A Turkish anti-aircraft unit shot down a Syrian warplane on Sunday as it bombed rebels fighting to seize control of a border post in northwestern Syria, an NGO said.
“Turkish air defences targeted a Syrian fighter bomber as it struck areas of the northern province of Latakia. The plane caught fire and crashed in Syrian territory,” the Syrian Observatory for Human Rights said.
There was no immediate confirmation of the report from Turkey or Syria, but the foreign ministry in Damascus issued a protest over Turkish “interference” in the Kasab region of Latakia.
Turkey’s “unjustified military aggression against Syrian sovereignty in the Kasab border region over the past two days proves its implication in the events in Syria,” it said in a statement.
The Observatory said government forces and rebels on the ground were battling for control of a border post with Turkey in Latakia province.
“Fighters of Al-Nusra Front and other groups have overrun the crossing point and driven out government forces” and their allies, said Observatory head Rami Abdel Rahman.
But fierce clashes continued around the crossing point and in the nearby town of Kasab, in a battle which erupted on Friday.
“Significant military reinforcements have been sent to the government forces,” said the Britain-based Observatory, which relies on a network of activists and medical sources on the ground for its reports.
The Observatory said earlier that nearly 80 fighters on both sides have been killed in the Kasab battle.

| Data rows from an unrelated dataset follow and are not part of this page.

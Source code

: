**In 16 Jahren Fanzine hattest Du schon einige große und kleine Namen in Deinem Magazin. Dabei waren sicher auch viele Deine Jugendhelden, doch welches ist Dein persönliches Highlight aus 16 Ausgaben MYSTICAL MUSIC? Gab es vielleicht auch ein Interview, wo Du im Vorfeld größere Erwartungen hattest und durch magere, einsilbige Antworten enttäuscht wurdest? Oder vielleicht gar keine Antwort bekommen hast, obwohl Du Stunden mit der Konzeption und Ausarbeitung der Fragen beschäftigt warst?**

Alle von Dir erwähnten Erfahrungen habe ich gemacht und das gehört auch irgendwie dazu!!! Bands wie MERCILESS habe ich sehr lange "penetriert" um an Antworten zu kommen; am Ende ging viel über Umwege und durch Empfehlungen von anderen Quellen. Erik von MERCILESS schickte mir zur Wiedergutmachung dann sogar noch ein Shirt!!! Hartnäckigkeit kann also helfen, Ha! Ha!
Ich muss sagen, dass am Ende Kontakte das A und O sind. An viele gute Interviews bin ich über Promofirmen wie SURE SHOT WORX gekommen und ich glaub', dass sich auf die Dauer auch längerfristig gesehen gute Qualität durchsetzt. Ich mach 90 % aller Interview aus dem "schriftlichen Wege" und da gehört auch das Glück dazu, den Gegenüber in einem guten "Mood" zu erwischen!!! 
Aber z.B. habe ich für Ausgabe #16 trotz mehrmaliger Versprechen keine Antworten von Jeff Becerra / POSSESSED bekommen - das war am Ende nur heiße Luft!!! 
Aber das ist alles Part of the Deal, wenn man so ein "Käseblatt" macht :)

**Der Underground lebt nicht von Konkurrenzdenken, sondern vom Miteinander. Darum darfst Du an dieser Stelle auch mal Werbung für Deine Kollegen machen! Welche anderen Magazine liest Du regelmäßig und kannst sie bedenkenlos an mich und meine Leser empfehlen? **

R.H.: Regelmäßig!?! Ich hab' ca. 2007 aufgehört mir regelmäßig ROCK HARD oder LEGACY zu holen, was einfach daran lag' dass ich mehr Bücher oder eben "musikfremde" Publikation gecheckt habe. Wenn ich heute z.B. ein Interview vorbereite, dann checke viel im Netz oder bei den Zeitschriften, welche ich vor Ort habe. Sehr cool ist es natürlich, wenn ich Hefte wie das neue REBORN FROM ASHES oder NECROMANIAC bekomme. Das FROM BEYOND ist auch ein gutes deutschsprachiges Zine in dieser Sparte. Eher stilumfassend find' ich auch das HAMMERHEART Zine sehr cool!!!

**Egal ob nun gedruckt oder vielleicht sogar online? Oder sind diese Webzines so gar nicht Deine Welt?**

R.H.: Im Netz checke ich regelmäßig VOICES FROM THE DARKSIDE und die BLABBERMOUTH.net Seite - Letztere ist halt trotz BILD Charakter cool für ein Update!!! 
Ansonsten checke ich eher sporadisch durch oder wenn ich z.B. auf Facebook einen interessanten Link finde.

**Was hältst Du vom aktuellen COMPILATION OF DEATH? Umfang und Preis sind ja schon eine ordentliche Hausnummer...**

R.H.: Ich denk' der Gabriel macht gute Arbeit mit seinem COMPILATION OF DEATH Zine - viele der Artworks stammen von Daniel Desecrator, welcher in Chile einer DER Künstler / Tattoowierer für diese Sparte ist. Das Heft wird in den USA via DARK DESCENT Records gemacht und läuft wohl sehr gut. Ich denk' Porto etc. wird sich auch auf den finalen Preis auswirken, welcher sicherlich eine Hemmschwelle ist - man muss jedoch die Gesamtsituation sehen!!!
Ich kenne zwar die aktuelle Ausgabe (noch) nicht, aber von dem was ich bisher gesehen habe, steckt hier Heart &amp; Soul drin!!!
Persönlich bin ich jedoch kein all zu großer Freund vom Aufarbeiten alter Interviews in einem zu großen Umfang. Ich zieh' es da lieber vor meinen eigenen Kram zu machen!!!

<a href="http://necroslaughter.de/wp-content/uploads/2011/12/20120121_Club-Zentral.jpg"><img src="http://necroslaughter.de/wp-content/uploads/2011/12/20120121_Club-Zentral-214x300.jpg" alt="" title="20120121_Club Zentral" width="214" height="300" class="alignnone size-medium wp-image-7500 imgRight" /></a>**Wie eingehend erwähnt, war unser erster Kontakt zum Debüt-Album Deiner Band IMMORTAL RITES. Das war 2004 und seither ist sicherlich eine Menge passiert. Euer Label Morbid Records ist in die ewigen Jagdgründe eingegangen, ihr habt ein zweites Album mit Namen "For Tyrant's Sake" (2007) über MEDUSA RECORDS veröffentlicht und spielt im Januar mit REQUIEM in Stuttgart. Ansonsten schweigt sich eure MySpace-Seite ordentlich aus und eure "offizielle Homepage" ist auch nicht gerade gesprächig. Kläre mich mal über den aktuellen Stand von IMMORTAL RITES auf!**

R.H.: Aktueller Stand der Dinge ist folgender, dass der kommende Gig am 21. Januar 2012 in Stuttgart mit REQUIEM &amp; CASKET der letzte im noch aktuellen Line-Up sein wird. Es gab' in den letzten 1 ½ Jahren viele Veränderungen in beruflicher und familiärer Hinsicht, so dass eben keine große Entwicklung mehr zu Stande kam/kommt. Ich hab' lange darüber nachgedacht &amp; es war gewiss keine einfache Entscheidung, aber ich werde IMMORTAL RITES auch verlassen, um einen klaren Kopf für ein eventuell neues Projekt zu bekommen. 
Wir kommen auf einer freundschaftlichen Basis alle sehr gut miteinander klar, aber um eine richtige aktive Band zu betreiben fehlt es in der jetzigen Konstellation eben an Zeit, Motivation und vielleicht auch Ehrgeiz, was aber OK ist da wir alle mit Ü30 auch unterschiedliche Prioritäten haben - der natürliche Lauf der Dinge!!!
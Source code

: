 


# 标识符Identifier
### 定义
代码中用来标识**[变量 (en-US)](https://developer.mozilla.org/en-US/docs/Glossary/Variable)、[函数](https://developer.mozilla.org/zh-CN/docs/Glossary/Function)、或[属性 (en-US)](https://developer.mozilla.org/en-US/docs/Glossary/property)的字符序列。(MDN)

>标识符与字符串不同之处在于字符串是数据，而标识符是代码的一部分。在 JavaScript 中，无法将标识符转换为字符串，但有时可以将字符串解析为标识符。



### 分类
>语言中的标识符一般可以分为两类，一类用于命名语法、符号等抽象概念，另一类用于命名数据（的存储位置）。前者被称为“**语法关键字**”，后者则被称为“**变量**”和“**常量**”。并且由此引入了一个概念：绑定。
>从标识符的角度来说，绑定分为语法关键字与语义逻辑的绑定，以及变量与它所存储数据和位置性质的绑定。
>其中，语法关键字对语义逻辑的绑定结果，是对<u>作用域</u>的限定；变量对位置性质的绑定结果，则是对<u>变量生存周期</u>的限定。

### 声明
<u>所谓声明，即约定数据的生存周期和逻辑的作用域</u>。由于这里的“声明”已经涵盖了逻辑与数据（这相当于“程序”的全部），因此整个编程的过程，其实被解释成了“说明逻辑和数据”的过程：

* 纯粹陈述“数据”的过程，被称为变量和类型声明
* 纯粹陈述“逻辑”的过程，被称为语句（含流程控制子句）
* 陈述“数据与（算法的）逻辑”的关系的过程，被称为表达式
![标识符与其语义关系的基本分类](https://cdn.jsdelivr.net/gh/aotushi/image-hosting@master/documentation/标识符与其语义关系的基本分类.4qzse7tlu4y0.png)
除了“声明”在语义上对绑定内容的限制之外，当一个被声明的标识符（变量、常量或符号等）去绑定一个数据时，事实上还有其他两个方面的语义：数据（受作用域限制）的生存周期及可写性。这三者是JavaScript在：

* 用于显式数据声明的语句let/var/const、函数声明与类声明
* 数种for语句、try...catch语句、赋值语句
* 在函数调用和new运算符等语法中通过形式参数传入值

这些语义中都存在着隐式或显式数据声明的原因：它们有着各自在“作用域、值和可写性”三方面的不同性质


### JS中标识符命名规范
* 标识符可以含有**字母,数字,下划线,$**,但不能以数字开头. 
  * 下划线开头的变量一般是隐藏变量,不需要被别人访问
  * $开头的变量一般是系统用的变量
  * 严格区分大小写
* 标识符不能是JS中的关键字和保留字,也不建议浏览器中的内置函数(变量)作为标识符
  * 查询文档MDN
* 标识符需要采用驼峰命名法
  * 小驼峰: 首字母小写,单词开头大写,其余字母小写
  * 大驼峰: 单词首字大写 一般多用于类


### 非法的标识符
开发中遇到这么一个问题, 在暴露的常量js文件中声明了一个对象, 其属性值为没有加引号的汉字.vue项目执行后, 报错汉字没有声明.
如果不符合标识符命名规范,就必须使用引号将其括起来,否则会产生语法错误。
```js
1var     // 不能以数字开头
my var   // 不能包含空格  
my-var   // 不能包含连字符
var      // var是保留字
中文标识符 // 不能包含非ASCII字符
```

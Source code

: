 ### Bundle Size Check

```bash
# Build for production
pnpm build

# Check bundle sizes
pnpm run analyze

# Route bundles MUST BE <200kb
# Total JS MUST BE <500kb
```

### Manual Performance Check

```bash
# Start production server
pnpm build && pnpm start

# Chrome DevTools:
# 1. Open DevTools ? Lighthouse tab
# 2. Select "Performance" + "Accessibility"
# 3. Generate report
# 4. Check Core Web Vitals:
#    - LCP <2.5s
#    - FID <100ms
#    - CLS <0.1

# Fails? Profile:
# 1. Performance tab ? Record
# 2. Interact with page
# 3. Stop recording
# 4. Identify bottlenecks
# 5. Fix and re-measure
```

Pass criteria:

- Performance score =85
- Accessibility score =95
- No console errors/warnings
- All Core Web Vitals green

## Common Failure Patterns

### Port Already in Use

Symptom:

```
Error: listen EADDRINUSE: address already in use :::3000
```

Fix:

A Syrian security source said the rebels who had infiltrated from Turkey into Kasab suffered “heavy blows” on Sunday and denied reports that the army had lost control of its “Observatory 45” military post.
On Tuesday, Al-Nusra and Islamist groups Sham al-Islam and Ansar al-Sham announced the launch of an offensive dubbed “Anfal” in Latakia province.
The province, which includes President Bashar al-Assad’s family village, is considered a regime stronghold, and many residents are from his Alawite minority.